WORK TASK
Set down the entries exactly as they appear, apart from the images, which stay out.

....................

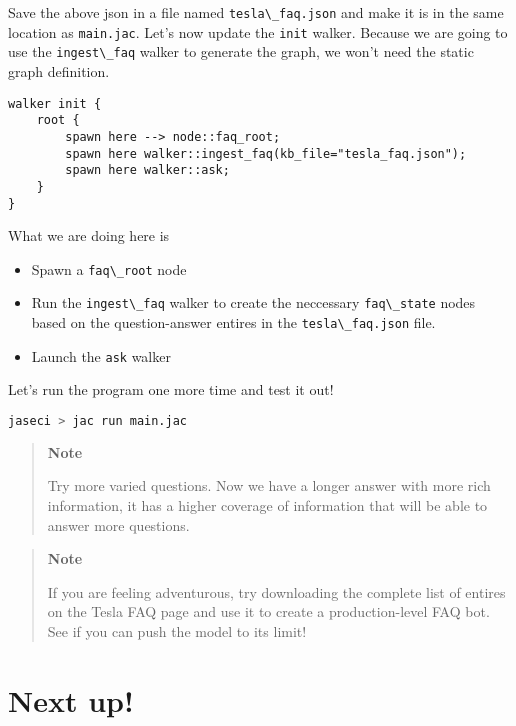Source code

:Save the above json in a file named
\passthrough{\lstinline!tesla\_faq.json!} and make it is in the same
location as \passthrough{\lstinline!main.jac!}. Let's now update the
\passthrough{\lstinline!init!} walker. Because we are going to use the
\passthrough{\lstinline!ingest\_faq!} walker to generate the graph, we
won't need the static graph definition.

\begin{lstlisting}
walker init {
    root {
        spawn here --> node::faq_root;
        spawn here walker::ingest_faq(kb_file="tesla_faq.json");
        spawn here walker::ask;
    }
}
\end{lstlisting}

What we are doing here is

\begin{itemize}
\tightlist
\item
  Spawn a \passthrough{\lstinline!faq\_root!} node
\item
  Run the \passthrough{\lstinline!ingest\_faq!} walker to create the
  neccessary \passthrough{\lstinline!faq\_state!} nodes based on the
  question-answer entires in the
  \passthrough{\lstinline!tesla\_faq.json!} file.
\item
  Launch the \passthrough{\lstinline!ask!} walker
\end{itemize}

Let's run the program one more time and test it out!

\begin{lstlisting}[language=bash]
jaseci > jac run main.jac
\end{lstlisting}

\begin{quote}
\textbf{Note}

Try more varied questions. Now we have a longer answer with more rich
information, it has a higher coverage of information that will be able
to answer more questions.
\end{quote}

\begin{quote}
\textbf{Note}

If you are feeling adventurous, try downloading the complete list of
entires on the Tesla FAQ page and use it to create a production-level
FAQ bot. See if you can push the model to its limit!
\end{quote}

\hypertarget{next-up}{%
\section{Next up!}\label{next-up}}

....................

YOUR SOLUTION
Source code

:Save the above json in a file named
\passthrough{\lstinline!tesla\_faq.json!} and make it is in the same
location as \passthrough{\lstinline!main.jac!}. Let's now update the
\passthrough{\lstinline!init!} walker. Because we are going to use the
\passthrough{\lstinline!ingest\_faq!} walker to generate the graph, we
won't need the static graph definition.

\begin{lstlisting}
walker init {
    root {
        spawn here --> node::faq_root;
        spawn here walker::ingest_faq(kb_file="tesla_faq.json");
        spawn here walker::ask;
    }
}
\end{lstlisting}

What we are doing here is

\begin{itemize}
\tightlist
\item
  Spawn a \passthrough{\lstinline!faq\_root!} node
\item
  Run the \passthrough{\lstinline!ingest\_faq!} walker to create the
  neccessary \passthrough{\lstinline!faq\_state!} nodes based on the
  question-answer entires in the
  \passthrough{\lstinline!tesla\_faq.json!} file.
\item
  Launch the \passthrough{\lstinline!ask!} walker
\end{itemize}

Let's run the program one more time and test it out!

\begin{lstlisting}[language=bash]
jaseci > jac run main.jac
\end{lstlisting}

\begin{quote}
\textbf{Note}

Try more varied questions. Now we have a longer answer with more rich
information, it has a higher coverage of information that will be able
to answer more questions.
\end{quote}

\begin{quote}
\textbf{Note}

If you are feeling adventurous, try downloading the complete list of
entires on the Tesla FAQ page and use it to create a production-level
FAQ bot. See if you can push the model to its limit!
\end{quote}

\hypertarget{next-up}{%
\section{Next up!}\label{next-up}}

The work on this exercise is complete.